▶ _WHAT IS BEING ASKED_: Report every line in the listing below where the string "equations" shows up.

▶ _ENTRIES SUPPLIED_:

************

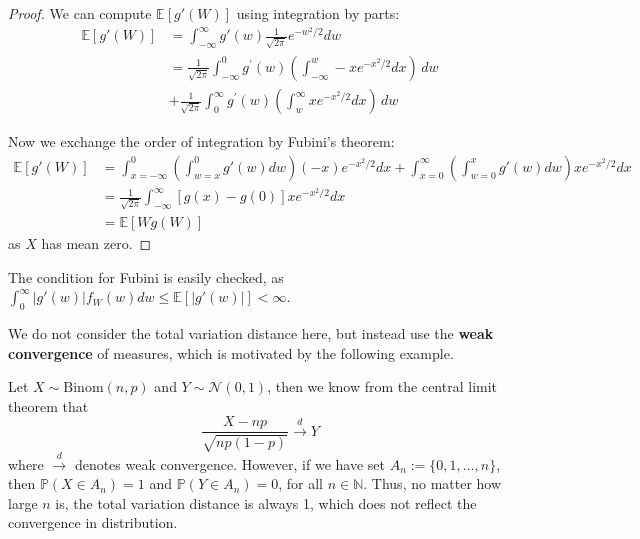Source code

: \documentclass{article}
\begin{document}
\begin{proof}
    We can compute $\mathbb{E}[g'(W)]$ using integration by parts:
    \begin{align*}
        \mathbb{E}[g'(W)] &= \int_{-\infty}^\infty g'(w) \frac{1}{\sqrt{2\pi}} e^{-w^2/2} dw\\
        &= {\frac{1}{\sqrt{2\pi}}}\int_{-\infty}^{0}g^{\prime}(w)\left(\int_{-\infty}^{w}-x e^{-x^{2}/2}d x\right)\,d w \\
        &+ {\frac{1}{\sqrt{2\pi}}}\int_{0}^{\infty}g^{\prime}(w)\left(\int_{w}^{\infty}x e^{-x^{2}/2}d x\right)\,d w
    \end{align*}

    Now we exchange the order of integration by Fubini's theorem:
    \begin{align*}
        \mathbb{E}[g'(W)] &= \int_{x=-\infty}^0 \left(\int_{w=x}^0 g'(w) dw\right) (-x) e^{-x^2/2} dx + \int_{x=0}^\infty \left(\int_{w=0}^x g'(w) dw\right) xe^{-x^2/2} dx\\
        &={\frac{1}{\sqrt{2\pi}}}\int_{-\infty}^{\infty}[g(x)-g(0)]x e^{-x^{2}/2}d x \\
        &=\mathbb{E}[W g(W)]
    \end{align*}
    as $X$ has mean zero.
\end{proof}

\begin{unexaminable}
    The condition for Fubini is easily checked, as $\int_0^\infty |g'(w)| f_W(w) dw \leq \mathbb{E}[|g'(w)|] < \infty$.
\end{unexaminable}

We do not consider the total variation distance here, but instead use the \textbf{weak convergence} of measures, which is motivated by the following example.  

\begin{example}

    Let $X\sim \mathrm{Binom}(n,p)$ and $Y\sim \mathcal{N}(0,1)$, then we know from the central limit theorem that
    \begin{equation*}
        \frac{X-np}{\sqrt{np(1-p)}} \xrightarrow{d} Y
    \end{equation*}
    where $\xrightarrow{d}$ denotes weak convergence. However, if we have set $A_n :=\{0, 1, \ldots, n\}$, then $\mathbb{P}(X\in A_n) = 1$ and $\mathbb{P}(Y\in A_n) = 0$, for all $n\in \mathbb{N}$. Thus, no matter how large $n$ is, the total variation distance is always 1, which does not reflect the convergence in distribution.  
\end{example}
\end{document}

************

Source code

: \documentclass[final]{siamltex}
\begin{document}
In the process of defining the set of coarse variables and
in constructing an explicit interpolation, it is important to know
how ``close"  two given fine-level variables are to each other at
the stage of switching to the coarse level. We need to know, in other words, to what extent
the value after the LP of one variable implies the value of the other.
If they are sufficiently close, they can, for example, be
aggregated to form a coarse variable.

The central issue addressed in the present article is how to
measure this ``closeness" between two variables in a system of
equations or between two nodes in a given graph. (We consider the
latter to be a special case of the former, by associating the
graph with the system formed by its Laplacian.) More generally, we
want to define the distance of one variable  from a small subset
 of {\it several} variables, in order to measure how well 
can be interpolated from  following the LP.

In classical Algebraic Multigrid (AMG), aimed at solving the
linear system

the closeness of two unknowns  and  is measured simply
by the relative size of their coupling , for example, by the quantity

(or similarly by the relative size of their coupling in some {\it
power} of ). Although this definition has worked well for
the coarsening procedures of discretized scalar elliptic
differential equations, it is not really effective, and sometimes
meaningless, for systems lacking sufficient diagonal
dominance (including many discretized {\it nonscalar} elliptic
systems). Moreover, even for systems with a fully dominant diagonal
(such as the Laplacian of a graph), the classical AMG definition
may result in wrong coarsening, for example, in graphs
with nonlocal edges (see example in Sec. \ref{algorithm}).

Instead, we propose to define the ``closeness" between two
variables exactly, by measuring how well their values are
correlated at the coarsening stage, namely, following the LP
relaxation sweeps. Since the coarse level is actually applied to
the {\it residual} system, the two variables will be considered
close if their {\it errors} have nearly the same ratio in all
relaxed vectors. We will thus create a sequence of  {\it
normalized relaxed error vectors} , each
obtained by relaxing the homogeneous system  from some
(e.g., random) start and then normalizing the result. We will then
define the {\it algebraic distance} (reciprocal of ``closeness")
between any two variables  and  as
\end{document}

************

▶ _ANSWER AREA_:
equations or between two nodes in a given graph. (We consider the
differential equations, it is not really effective, and sometimes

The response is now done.